For reference, low and middle-income countries accounted for a staggering 75% of total global remittances in 2020. Shortly after El Salvador adopted Bitcoin as legal tender alongside the US Dollar on September 7, president Nayib Bukele had estimated that money service providers will lose $400 million in commissions for remittances on a yearly basis. Remittances account for almost a quarter of El Salvador’s $25.8 billion GDP.

Using Bitcoin and other cryptocurrencies as a means of transferring funds can help developing nations save a considerable amount of money. There is a caveat, as crypto prices are prone to high volatility, which can make people hesitant to use digital assets as a primary form of transactions. Stablecoins are a perfect solution for this problem, which is probably the reason why they are facing increased pressure from regulators. The US, for example, is looking to limit private stablecoin issuance by imposing stricter capital and liquidity requirements for stablecoin issuers.

While inflation is devaluing local fiat currencies, Bitcoin is inflation-proof by design

Inflation is another important reason why we will see more countries turning to digital assets in the near future, according to Hoeptner. For reference, International Monetary Fund (IMF) estimates a 5.4% inflation rate for developing countries in 2021.

“My prediction is that by the end of next year, we’ll have at least five countries that accept bitcoin as legal tender. All of them will be developing countries.”
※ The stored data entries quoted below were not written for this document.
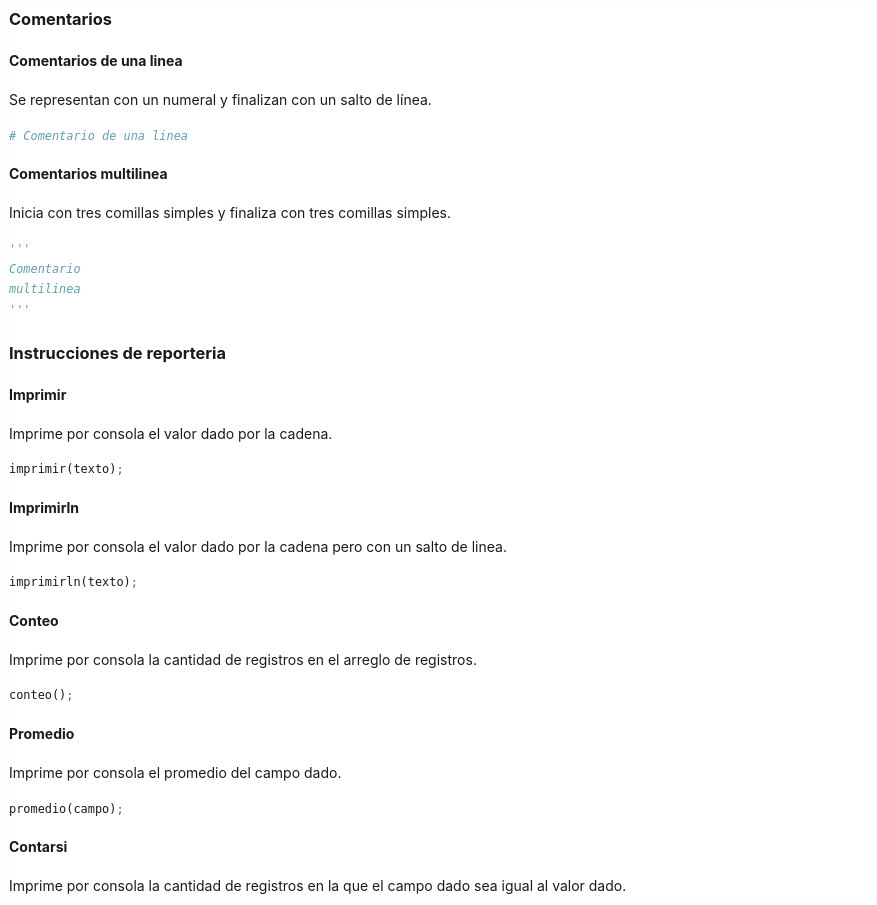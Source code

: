 ### Comentarios

#### Comentarios de una linea

Se representan con un numeral y finalizan con un salto de línea.

```python
# Comentario de una linea
```

#### Comentarios multilinea

Inicia con tres comillas simples y finaliza con tres comillas simples.

```python
'''
Comentario
multilinea
'''
```

### Instrucciones de reporteria

#### Imprimir

Imprime por consola el valor dado por la cadena.

```python
imprimir(texto);
```

#### Imprimirln

Imprime por consola el valor dado por la cadena pero con un salto de linea.

```python
imprimirln(texto);
```

#### Conteo

Imprime por consola la cantidad de registros en el arreglo de registros.

```python
conteo();
```

#### Promedio

Imprime por consola el promedio del campo dado.

```python
promedio(campo);
```

#### Contarsi

Imprime por consola la cantidad de registros en la que el campo dado sea igual al valor dado.
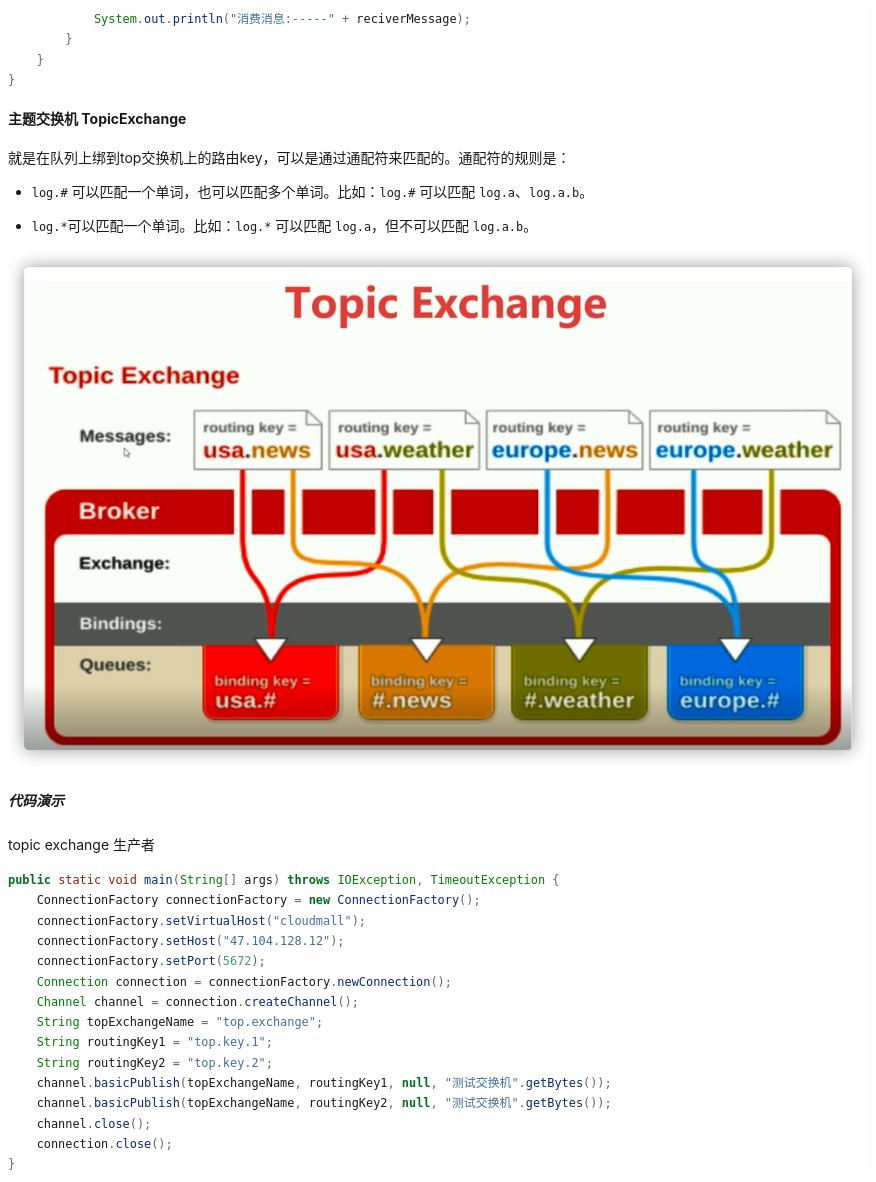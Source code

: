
 ```java
            System.out.println("消费消息:-----" + reciverMessage);
        }
    }
}
```

#### 主题交换机 TopicExchange

就是在队列上绑到top交换机上的路由key，可以是通过通配符来匹配的。通配符的规则是：

- `log.#` 可以匹配一个单词，也可以匹配多个单词。比如：`log.#` 可以匹配 `log.a`、`log.a.b`。

- `log.*`可以匹配一个单词。比如：`log.*` 可以匹配 `log.a`，但不可以匹配 `log.a.b`。

 ![rabbitmq-start-24](../../source/images/ch-06/old/rabbitmq-start-24.png)

##### 代码演示

topic exchange 生产者

```java
public static void main(String[] args) throws IOException, TimeoutException {
    ConnectionFactory connectionFactory = new ConnectionFactory();
    connectionFactory.setVirtualHost("cloudmall");
    connectionFactory.setHost("47.104.128.12");
    connectionFactory.setPort(5672);
    Connection connection = connectionFactory.newConnection();
    Channel channel = connection.createChannel();
    String topExchangeName = "top.exchange";
    String routingKey1 = "top.key.1";
    String routingKey2 = "top.key.2";
    channel.basicPublish(topExchangeName, routingKey1, null, "测试交换机".getBytes());
    channel.basicPublish(topExchangeName, routingKey2, null, "测试交换机".getBytes());
    channel.close();
    connection.close();
}
```
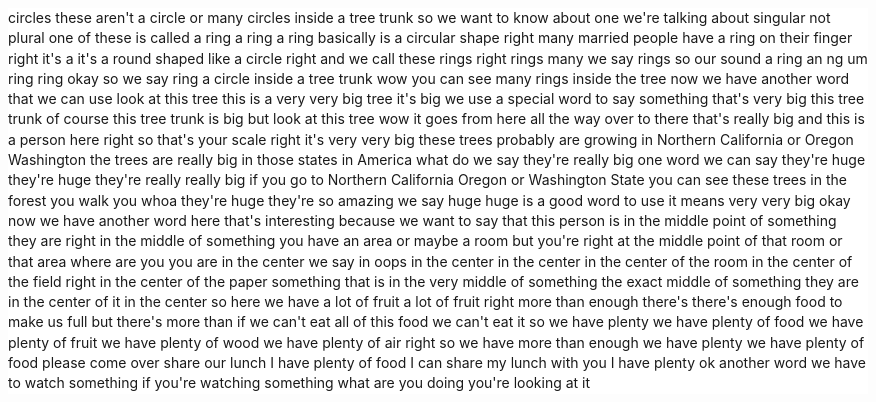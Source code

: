circles these aren't a circle or many
circles inside a tree trunk so we want
to know about one we're talking about
singular not plural one of these is
called a ring a ring a ring basically is
a circular shape right many married
people have a ring on their finger right
it's a it's a round shaped like a circle
right and we call these rings right
rings many we say rings so our sound a
ring an ng um ring ring okay so we say
ring a circle inside a tree trunk wow
you can see many rings inside the tree
now we have another word that we can use
look at this tree this is a very very
big tree it's big we use a special word
to say something that's very big this
tree trunk of course this tree trunk is
big but look at this tree wow it goes
from here all the way over to there
that's really big and this is a person
here right so that's your scale right
it's very very big these trees probably
are growing in Northern California or
Oregon Washington the trees are really
big in those states in America what do
we say they're really big one word we
can say they're huge
they're huge they're really really big
if you go to Northern California Oregon
or Washington State you can see these
trees in the forest you walk you
whoa they're huge they're so amazing we
say huge huge is a good word to use it
means very very big okay now we have
another word here that's interesting
because we want to say that this person
is in the middle point of something they
are right in the middle of something you
have an area or maybe a room but you're
right at the middle point of that room
or that area where are you you are in
the center we say in oops in the center
in the center in the center of the room
in the center of the field right in the
center of the paper something that is in
the very middle of something the exact
middle of something they are in the
center of it in the center so here we
have a lot of fruit a lot of fruit right
more than enough there's there's enough
food to make us full but there's more
than if we can't eat all of this food we
can't eat it
so we have plenty we have plenty of food
we have plenty of fruit we have plenty
of wood we have plenty of air right so
we have more than enough we have plenty
we have plenty of food please come over
share our lunch I have plenty of food I
can share my lunch with you I have
plenty ok another word we have to watch
something if you're watching something
what are you doing you're looking at it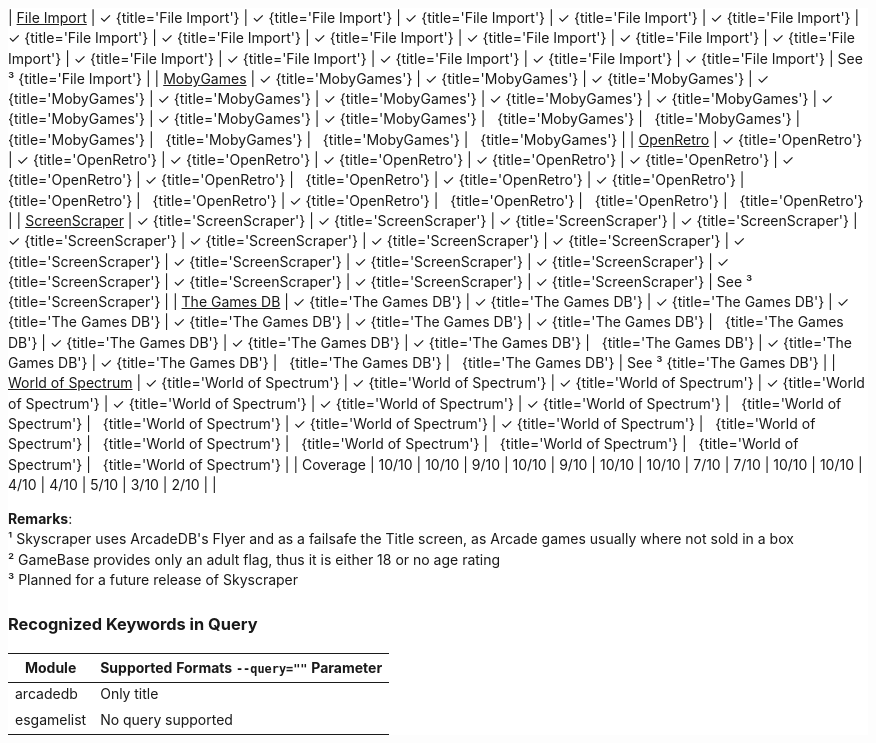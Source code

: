 | [File Import](#custom-resource-import)     |       ✓ {title='File Import'}       |       ✓ {title='File Import'}       |       ✓ {title='File Import'}       |       ✓ {title='File Import'}       |       ✓ {title='File Import'}       |       ✓ {title='File Import'}       |       ✓ {title='File Import'}       |       ✓ {title='File Import'}       |       ✓ {title='File Import'}       |       ✓ {title='File Import'}       |       ✓ {title='File Import'}       |         ✓ {title='File Import'}          |         ✓ {title='File Import'}          |         ✓ {title='File Import'}          |         ✓ {title='File Import'}          |         ✓ {title='File Import'}          |       See ³ {title='File Import'}        |
| [MobyGames](#mobygames)                    |        ✓ {title='MobyGames'}        |        ✓ {title='MobyGames'}        |        ✓ {title='MobyGames'}        |        ✓ {title='MobyGames'}        |        ✓ {title='MobyGames'}        |        ✓ {title='MobyGames'}        |        ✓ {title='MobyGames'}        |        ✓ {title='MobyGames'}        |        ✓ {title='MobyGames'}        |        ✓ {title='MobyGames'}        |        ✓ {title='MobyGames'}        |        &nbsp; {title='MobyGames'}        |        &nbsp; {title='MobyGames'}        |        &nbsp; {title='MobyGames'}        |        &nbsp; {title='MobyGames'}        |        &nbsp; {title='MobyGames'}        |        &nbsp; {title='MobyGames'}        |
| [OpenRetro](#openretro)                    |        ✓ {title='OpenRetro'}        |        ✓ {title='OpenRetro'}        |        ✓ {title='OpenRetro'}        |        ✓ {title='OpenRetro'}        |        ✓ {title='OpenRetro'}        |        ✓ {title='OpenRetro'}        |        ✓ {title='OpenRetro'}        |        ✓ {title='OpenRetro'}        |     &nbsp; {title='OpenRetro'}      |        ✓ {title='OpenRetro'}        |        ✓ {title='OpenRetro'}        |        &nbsp; {title='OpenRetro'}        |        &nbsp; {title='OpenRetro'}        |          ✓ {title='OpenRetro'}           |        &nbsp; {title='OpenRetro'}        |        &nbsp; {title='OpenRetro'}        |        &nbsp; {title='OpenRetro'}        |
| [ScreenScraper](#screenscraper)            |      ✓ {title='ScreenScraper'}      |      ✓ {title='ScreenScraper'}      |      ✓ {title='ScreenScraper'}      |      ✓ {title='ScreenScraper'}      |      ✓ {title='ScreenScraper'}      |      ✓ {title='ScreenScraper'}      |      ✓ {title='ScreenScraper'}      |      ✓ {title='ScreenScraper'}      |      ✓ {title='ScreenScraper'}      |      ✓ {title='ScreenScraper'}      |      ✓ {title='ScreenScraper'}      |        ✓ {title='ScreenScraper'}         |        ✓ {title='ScreenScraper'}         |        ✓ {title='ScreenScraper'}         |        ✓ {title='ScreenScraper'}         |        ✓ {title='ScreenScraper'}         |      See ³ {title='ScreenScraper'}       |
| [The Games DB](#thegamesdb-tgdb)           |      ✓ {title='The Games DB'}       |      ✓ {title='The Games DB'}       |      ✓ {title='The Games DB'}       |      ✓ {title='The Games DB'}       |      ✓ {title='The Games DB'}       |      ✓ {title='The Games DB'}       |      ✓ {title='The Games DB'}       |    &nbsp; {title='The Games DB'}    |      ✓ {title='The Games DB'}       |      ✓ {title='The Games DB'}       |      ✓ {title='The Games DB'}       |      &nbsp; {title='The Games DB'}       |         ✓ {title='The Games DB'}         |         ✓ {title='The Games DB'}         |      &nbsp; {title='The Games DB'}       |      &nbsp; {title='The Games DB'}       |       See ³ {title='The Games DB'}       |
| [World of Spectrum](#world-of-spectrum)    |    ✓ {title='World of Spectrum'}    |    ✓ {title='World of Spectrum'}    |    ✓ {title='World of Spectrum'}    |    ✓ {title='World of Spectrum'}    |    ✓ {title='World of Spectrum'}    |    ✓ {title='World of Spectrum'}    |    ✓ {title='World of Spectrum'}    | &nbsp; {title='World of Spectrum'}  | &nbsp; {title='World of Spectrum'}  |    ✓ {title='World of Spectrum'}    |    ✓ {title='World of Spectrum'}    |    &nbsp; {title='World of Spectrum'}    |    &nbsp; {title='World of Spectrum'}    |    &nbsp; {title='World of Spectrum'}    |    &nbsp; {title='World of Spectrum'}    |    &nbsp; {title='World of Spectrum'}    |    &nbsp; {title='World of Spectrum'}    |
| Coverage                                   |                10/10                |                10/10                |                9/10                 |                10/10                |                9/10                 |                10/10                |                10/10                |                7/10                 |                7/10                 |                10/10                |                10/10                |                   4/10                   |                   4/10                   |                   5/10                   |                   3/10                   |                   2/10                   |                                          |

**Remarks**:  
 ¹ Skyscraper uses ArcadeDB's Flyer and as a failsafe the Title screen, as Arcade games usually where not sold in a box  
 ² GameBase provides only an adult flag, thus it is either 18 or no age rating  
 ³ Planned for a future release of Skyscraper

### Recognized Keywords in Query

| Module               | Supported Formats `--query=""` Parameter                                                                                       |
| -------------------- | ------------------------------------------------------------------------------------------------------------------------------ |
| arcadedb             | Only title                                                                                                                     |
| esgamelist           | No query supported                                                                                                             |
Hoeptner noted that the adoption of crypto and inflation levels are directly related to each other. We could see this play out in Turkey this year. As the Turkish lira weakened over the course of the year, due to almost 20% inflation, “crypto adoption surged.” Bitcoin’s artificial scarcity, which caps supply at 21 million, is a perfect antidote to the money printing bonanza that started as a result of the financial crisis in 2008, and picked up steam once the Covid-19 pandemic hit.

Savvy politicians will position themselves as crypto-friendly to appeal to young demographics

Hoeptner identifies the current political circumstances as the final reason for Bitcoin gaining governmental support from developing countries. Populist politicians with progressive tendencies are likely to take a crypto-friendly stance in order to appeal to technologically savvier young voters. 

“As El Salvador works out the kinks in its rollout, savvy politicians will be thinking of how they can take a similar path, and how it might benefit both them and their constituents.”

The BitMEX CEO thinks each subsequent country that will turn to Bitcoin will have an easier time, now that El Salvador had shown what’s possible. The danger, however, lies in failed adoption, which could do more harm than good in the long term, Hoeptner warns.

According to a recent report from Chainalisys, the global cryptocurrency adoption has increased by more than 800% in the past year, with an increasing number of peer-to-peer (P2P) crypto-powered transactions in emerging economies being the main reason.